ニュースステーションと共にあった時間 ― 久米宏さんを偲んで

久米宏さんご逝去の報道が、昨日から流れている。
親しいわけでも、友人でもない。けれど同世代で、欠かさず「ニュースステーション」を見てきた世代として、どこか身近な存在だった。
最近はテレビでお見かけすることもなく、どうされているのだろうかと思っていた矢先の訃報だった。

語り口のやさしい報道で、ニュースを身近なものとして伝えてくれた人だった。
ニューヨークで起きた米国同時多発テロの第一報に接したのも、「ニュースステーション」だった。

「今、入ったニュースです。ニューヨークのツインタワーに飛行機が突っ込んだという情報が入りました」

久米さんのその言葉を、今でも覚えている。
あの時は意味もよく分からないまま、飛行機がツインタワーに突っ込む映像を、ただぼんやりと見つめていた。
久米さんの言葉も、正直なところ耳に届いてはいなかったと思う。
それでも、“あのニュースの一報をニュースステーションで見た”という記憶だけが、強烈な映像と共に今も消えない。

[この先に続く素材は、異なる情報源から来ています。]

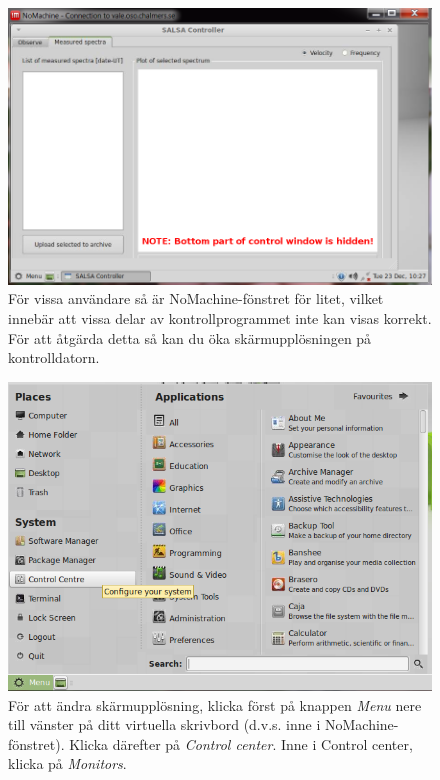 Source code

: \begin{figure}[H]
    \centering
    \includegraphics[height=0.3\paperheight]{../figures/nomachinefigs/fig9_toosmallwin.png}
    \caption{För vissa användare så är NoMachine-fönstret för litet, vilket innebär att vissa
		delar av kontrollprogrammet inte kan visas korrekt. För att åtgärda detta så kan du
		öka skärmupplösningen på kontrolldatorn.}
    \label{fig:toosmall}
\end{figure}

\begin{figure}[H]
    \centering
    \includegraphics[height=0.3\paperheight]{../figures/nomachinefigs/fig10_menu.png}
	\caption{För att ändra skärmupplösning, klicka först på knappen \emph{Menu} nere till
		vänster på ditt virtuella skrivbord (d.v.s. inne i NoMachine-fönstret). 
		Klicka därefter på \emph{Control center}. Inne i Control center, klicka på \emph{Monitors}.}
    \label{fig:controlcenter}
\end{figure}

今回の報道で、久米さんがニュースに携わった期間が18年間だったことを知った。
米国同時多発テロは2001年の出来事だから、その後3年ほどでニュースステーションを去られたことになる。
そして、気がつけば私自身も「ニュースステーション」を卒業していた。

当時、分かりやすいニュース番組だと思って見ていたわけではない。
それでも、午後十時になると自然にチャンネルを合わせていた。
今回、さまざまな報道で久米さんの工夫や番組作りの話を聞き、今さらながら「なるほど」とうなずくことばかりだった。

久米さんがテレビから去って、もう20年以上が過ぎている。
「中学生にも分かるように」と計画された番組に、私はすっかりニュース好きにさせられてしまった。
けれど、それ以降、あれほど熱心にチャンネルを合わせたニュース番組には、いまだに出会っていない。

本当に寂しい。
久米宏さんのご逝去が、こんなにも心にぽっかりと穴をあけるとは思わなかった。